Cinq employés de Blackwater inculpés d'homicides

par Frédérique Misslin

Article publié le 09/12/2008 Dernière mise à jour le 10/12/2008 à 10:22 TU

Pour la première fois, le ministère américain de la Justice a décidé de poursuivre les salariés d’une entreprise de sécurité privée pour des crimes commis en Irak. Cinq employés de Blackwater vont devoir répondre de 35 chefs d’accusations. Le bureau du procureur estime qu’ils ont attaqué de façon illégale des civils irakiens qui ne représentaient pas de menace. Les conséquences ont été tragiques : 14 morts et 20 blessés. Le ministère américain de la Justice donne aujourd’hui une version précise du déroulement des faits.

Les anciens agents de sécurité de la société Blackwater, à leur arrivée au palais de justice de Salt Lake City, le lundi 8 décembre 2008.(Photo: Reuters)

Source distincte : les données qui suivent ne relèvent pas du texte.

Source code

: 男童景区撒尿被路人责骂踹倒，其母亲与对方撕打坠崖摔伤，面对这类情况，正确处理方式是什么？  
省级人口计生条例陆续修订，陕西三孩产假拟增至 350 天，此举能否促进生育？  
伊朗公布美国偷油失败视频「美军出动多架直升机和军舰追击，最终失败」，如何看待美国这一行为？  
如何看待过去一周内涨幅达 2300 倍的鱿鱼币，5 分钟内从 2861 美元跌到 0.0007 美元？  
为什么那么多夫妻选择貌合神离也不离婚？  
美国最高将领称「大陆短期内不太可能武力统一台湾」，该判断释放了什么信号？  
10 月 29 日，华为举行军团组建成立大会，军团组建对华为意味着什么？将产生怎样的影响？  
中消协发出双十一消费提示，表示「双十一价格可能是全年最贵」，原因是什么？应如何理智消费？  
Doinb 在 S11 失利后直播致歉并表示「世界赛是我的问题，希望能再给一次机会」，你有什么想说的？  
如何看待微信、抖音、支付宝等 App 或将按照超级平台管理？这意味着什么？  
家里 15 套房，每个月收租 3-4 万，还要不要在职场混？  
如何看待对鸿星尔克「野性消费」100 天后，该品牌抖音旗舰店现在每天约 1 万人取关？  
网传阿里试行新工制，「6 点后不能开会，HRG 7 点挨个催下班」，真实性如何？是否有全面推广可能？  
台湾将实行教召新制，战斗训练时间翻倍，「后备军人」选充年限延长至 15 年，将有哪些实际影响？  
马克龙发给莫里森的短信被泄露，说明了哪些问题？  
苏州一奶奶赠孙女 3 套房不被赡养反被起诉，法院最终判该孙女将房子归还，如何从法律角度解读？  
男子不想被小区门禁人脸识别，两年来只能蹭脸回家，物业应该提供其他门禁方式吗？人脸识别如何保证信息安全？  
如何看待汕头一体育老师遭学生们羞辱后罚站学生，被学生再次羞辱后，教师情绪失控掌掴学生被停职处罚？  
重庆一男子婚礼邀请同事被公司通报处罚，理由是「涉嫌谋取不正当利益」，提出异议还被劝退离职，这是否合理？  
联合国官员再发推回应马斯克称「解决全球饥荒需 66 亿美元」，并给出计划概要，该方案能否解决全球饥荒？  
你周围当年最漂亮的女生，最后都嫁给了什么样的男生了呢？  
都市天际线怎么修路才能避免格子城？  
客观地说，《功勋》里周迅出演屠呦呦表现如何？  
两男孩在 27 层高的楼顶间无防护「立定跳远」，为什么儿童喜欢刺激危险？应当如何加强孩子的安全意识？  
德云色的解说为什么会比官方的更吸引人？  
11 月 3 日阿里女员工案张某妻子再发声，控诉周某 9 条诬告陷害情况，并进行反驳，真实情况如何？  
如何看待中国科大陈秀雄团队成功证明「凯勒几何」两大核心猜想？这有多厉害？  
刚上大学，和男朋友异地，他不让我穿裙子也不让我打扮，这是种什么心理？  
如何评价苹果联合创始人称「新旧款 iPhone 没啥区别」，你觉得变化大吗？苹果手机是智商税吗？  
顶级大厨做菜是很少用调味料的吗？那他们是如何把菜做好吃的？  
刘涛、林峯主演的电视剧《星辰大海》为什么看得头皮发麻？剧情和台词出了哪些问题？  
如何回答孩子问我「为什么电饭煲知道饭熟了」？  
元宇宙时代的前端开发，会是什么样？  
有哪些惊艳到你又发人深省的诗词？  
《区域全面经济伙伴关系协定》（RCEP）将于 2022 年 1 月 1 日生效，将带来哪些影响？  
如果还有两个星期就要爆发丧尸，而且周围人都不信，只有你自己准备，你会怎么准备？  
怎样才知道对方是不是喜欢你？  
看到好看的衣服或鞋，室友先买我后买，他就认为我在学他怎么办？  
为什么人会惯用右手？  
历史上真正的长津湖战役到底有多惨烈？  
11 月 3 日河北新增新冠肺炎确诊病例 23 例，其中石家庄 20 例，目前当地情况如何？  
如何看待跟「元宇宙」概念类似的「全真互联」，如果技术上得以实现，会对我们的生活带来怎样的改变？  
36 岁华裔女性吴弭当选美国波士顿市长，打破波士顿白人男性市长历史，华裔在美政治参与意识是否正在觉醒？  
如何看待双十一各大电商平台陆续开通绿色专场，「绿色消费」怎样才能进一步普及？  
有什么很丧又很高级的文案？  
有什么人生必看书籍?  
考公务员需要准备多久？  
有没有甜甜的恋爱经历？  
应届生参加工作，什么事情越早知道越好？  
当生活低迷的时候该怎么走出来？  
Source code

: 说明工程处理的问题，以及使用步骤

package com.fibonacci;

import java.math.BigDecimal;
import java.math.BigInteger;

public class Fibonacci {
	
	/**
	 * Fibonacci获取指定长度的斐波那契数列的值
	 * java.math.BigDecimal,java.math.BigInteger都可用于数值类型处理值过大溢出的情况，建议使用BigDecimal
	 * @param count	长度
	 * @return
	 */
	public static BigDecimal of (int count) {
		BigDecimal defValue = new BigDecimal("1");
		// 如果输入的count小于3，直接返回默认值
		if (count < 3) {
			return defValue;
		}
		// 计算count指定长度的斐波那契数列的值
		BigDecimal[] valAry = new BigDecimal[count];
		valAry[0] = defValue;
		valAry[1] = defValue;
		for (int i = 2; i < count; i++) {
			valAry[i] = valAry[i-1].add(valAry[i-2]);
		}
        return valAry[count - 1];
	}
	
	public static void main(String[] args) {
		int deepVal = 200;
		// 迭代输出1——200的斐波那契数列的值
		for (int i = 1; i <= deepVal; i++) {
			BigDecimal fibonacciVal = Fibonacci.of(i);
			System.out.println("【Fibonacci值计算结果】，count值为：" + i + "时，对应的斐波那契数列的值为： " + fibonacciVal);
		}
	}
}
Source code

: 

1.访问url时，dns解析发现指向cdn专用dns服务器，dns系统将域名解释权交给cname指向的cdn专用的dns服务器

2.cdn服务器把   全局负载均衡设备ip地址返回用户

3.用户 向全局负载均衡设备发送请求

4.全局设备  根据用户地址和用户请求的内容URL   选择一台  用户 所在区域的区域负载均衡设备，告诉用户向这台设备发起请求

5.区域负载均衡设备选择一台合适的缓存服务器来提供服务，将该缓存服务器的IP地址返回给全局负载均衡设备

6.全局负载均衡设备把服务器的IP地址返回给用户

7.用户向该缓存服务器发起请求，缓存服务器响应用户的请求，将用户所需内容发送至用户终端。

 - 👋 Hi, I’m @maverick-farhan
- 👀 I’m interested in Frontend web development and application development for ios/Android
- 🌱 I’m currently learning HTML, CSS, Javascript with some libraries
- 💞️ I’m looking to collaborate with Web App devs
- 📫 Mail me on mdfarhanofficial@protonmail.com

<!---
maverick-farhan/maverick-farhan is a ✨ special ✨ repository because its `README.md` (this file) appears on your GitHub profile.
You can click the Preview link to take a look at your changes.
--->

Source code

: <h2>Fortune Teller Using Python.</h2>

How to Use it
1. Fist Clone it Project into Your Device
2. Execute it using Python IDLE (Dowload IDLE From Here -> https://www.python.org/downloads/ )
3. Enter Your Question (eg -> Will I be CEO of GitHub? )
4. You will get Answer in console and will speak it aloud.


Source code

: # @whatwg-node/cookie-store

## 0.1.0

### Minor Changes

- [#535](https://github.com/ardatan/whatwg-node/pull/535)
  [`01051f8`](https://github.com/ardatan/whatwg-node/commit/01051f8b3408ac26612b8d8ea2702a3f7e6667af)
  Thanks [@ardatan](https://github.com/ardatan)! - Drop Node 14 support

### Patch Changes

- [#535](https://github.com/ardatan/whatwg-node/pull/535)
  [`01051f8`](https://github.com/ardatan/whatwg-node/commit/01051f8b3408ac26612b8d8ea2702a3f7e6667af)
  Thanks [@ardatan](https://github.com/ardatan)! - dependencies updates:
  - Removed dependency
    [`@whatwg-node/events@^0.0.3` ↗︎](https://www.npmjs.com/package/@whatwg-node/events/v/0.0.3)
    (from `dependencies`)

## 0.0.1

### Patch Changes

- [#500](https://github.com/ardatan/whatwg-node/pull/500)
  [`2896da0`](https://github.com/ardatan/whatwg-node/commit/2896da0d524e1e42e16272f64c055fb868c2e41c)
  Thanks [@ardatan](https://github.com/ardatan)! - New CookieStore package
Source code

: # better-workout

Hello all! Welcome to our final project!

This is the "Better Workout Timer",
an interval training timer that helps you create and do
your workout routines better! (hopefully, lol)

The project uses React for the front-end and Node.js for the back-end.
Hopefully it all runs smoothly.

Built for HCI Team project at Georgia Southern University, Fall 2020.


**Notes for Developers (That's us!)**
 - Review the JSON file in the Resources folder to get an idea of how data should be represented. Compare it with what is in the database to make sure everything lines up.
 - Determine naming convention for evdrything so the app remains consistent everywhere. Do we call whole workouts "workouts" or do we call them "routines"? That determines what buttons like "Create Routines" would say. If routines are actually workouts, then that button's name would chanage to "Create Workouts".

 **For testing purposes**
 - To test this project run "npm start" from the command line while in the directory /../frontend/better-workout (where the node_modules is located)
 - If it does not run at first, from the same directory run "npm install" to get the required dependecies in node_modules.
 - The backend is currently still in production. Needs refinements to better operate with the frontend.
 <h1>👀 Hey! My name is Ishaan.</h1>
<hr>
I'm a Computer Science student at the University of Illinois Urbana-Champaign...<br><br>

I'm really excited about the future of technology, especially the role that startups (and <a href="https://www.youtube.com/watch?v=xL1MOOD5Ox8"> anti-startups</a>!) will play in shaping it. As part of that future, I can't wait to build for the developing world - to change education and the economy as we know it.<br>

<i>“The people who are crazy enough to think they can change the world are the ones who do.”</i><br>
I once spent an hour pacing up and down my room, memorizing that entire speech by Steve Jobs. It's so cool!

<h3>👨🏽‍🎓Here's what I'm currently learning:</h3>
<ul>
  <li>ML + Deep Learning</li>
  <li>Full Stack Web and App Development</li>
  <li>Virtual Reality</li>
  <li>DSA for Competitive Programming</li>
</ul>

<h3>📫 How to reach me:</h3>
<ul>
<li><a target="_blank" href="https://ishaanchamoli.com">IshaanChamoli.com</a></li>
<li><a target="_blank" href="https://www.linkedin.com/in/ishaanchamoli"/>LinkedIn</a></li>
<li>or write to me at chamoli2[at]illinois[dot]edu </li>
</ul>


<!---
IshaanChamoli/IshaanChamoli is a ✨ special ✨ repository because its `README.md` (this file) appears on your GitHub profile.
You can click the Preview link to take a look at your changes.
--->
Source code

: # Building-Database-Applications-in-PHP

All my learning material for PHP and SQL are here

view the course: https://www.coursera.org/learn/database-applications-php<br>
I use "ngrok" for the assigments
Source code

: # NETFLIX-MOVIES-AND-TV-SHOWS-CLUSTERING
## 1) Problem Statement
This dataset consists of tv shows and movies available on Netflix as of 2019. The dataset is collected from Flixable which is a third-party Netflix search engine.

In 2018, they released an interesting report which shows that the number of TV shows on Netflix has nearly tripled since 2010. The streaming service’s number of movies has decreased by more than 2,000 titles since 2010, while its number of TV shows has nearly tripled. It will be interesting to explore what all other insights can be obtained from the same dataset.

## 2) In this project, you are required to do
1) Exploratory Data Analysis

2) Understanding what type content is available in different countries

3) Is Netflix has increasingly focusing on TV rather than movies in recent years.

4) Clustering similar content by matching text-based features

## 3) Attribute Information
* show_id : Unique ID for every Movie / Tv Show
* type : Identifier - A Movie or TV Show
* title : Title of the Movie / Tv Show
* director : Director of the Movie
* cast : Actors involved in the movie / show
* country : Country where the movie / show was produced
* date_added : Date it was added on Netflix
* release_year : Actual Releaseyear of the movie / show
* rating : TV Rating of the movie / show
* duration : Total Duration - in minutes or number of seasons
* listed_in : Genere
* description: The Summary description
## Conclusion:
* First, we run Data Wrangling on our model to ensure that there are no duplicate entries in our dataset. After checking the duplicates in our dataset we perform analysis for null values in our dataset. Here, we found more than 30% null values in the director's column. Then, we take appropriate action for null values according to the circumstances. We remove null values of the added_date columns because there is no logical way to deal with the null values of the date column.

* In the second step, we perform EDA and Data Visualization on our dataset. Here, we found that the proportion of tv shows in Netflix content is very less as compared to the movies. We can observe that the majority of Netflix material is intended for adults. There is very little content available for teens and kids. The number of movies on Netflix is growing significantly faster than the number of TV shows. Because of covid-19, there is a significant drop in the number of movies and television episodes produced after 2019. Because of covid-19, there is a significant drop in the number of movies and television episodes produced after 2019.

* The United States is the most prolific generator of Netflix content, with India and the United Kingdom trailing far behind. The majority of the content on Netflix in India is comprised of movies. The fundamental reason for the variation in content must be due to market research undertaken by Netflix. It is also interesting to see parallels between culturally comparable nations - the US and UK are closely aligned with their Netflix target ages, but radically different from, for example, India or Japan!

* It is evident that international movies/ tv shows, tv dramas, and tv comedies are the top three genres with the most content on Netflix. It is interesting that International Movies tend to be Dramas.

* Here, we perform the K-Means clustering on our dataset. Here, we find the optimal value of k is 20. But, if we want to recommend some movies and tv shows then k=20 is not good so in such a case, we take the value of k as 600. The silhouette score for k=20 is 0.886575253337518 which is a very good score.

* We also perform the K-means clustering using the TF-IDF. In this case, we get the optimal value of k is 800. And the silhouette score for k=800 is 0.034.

Les anciens agents de sécurité de la société Blackwater, à leur arrivée au palais de justice de Salt Lake City, le lundi 8 décembre 2008.
(Photo: Reuters)

En 2007, les six accusés travaillent à Bagdad pour la société de sécurité privée américaine Blackwater. Leur unité compte 19 personnes et assure la protection rapprochée de personnalités américaines et irakiennes. Le 16 septembre, un convoi de 4 véhicules blindés, utilisant le nom de code Raven 23, quitte la zone verte. L’enquête montre que cette équipe va porter secours à un autre convoi menacé par une voiture piégée, une situation qui n’entre pas dans le cahier des charges de ces agents de sécurité. D’après l’accusation, Raven 23 a quitté la zone verte sans autorisation et avait même reçu l’ordre de rentrer à la base aussi vite que possible. En dépit de ces instructions, les employés de Blackwater bloquent un carrefour très fréquenté de Bagdad, place Nisour. Une voiture de marque Kia Sedan s’approche du convoi, à vitesse réduite, les agents américains, équipés de fusils d’assaut, d’armes automatiques et de lance-grenades, ouvrent le feu sur le véhicule. Ahmed Haithem Ahmed al Rubia’y, étudiant en médecine, et sa mère sont tués. Les Américains quittent rapidement les lieux en tirant en rafale sur des civils qui ne présentaient aucune menace. Un Irakien a par exemple été tué de plusieurs balles dans la poitrine alors qu’il se tenait les mains levées. Le dossier d’accusation n’a pas identifié l’auteur des premiers tirs mais le procureur du district de Washington, Jeff Taylor, précise : « Aucune des victimes n’était armée, aucune n’était une insurgée ». A charge encore le témoignage de Jeremy Ridgeway. Ce sixième accusé, 34 ans, plaide coupable de tentative d’homicide. Son ancien employeur, Blackwater, se dit extrêmement déçu de cette coopération avec la justice. « Cet individu a donné de fausses informations », affirme l’entreprise.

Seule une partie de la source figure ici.